Assignment >> Every line from the first record below down to the line that includes "commits, patch and" must be reproduced exactly; the pictures are not.

Document images with source code >>
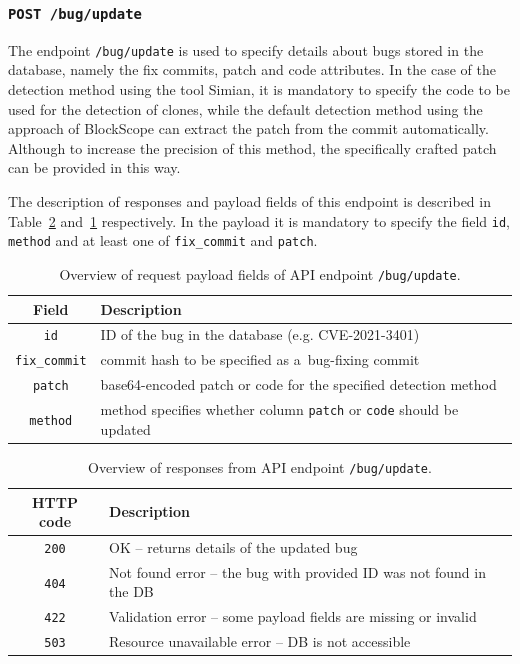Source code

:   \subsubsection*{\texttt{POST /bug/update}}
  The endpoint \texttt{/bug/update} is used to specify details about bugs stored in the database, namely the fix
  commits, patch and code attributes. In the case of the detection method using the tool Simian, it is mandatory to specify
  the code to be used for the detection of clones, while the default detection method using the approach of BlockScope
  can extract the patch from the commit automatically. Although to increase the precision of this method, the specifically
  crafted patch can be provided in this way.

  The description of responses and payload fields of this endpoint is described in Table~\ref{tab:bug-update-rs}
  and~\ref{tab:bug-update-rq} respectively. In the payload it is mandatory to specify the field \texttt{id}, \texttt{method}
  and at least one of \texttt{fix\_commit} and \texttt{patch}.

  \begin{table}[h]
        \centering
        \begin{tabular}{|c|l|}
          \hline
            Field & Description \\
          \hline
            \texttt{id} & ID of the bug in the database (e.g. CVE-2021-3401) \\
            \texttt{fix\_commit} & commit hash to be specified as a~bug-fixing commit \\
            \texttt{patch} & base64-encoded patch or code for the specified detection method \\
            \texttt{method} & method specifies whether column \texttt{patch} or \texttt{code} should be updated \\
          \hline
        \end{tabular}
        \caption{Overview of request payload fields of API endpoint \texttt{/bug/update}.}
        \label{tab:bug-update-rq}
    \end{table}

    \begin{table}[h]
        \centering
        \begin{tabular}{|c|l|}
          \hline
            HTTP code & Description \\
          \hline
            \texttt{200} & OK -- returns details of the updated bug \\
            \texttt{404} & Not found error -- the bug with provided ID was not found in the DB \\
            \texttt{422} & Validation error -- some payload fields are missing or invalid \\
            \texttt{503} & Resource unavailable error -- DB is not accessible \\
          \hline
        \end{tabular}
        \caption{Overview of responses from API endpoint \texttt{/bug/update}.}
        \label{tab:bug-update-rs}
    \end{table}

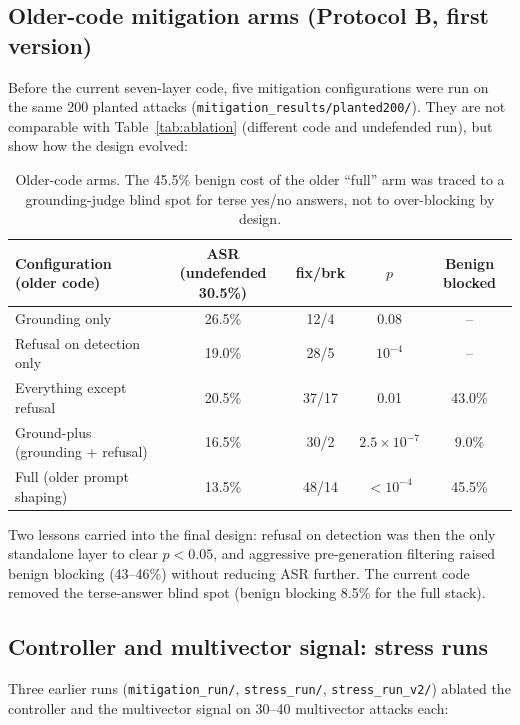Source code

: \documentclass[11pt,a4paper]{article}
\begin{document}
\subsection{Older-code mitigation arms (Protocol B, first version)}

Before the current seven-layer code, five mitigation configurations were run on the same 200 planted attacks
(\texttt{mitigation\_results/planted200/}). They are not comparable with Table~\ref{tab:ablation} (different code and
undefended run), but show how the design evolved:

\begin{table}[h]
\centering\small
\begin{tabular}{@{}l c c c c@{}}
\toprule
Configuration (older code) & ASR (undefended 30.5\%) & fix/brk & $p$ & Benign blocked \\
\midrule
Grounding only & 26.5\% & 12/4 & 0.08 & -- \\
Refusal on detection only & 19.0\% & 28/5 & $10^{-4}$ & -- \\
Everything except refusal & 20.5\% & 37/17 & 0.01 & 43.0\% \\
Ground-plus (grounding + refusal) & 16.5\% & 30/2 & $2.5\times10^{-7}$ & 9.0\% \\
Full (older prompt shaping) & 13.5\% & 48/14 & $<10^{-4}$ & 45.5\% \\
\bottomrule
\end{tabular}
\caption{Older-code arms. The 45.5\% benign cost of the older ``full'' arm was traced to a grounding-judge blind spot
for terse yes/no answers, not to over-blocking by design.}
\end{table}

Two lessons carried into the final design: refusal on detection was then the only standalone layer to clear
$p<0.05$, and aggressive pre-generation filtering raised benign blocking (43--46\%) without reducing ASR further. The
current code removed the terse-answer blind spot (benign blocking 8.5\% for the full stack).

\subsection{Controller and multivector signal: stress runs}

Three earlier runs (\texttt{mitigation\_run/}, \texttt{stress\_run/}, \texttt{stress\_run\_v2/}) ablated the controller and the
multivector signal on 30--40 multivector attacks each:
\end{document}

Finished exercise >>
Source code

:   \subsubsection*{\texttt{POST /bug/update}}
  The endpoint \texttt{/bug/update} is used to specify details about bugs stored in the database, namely the fix
  commits, patch and code attributes. In the case of the detection method using the tool Simian, it is mandatory to specify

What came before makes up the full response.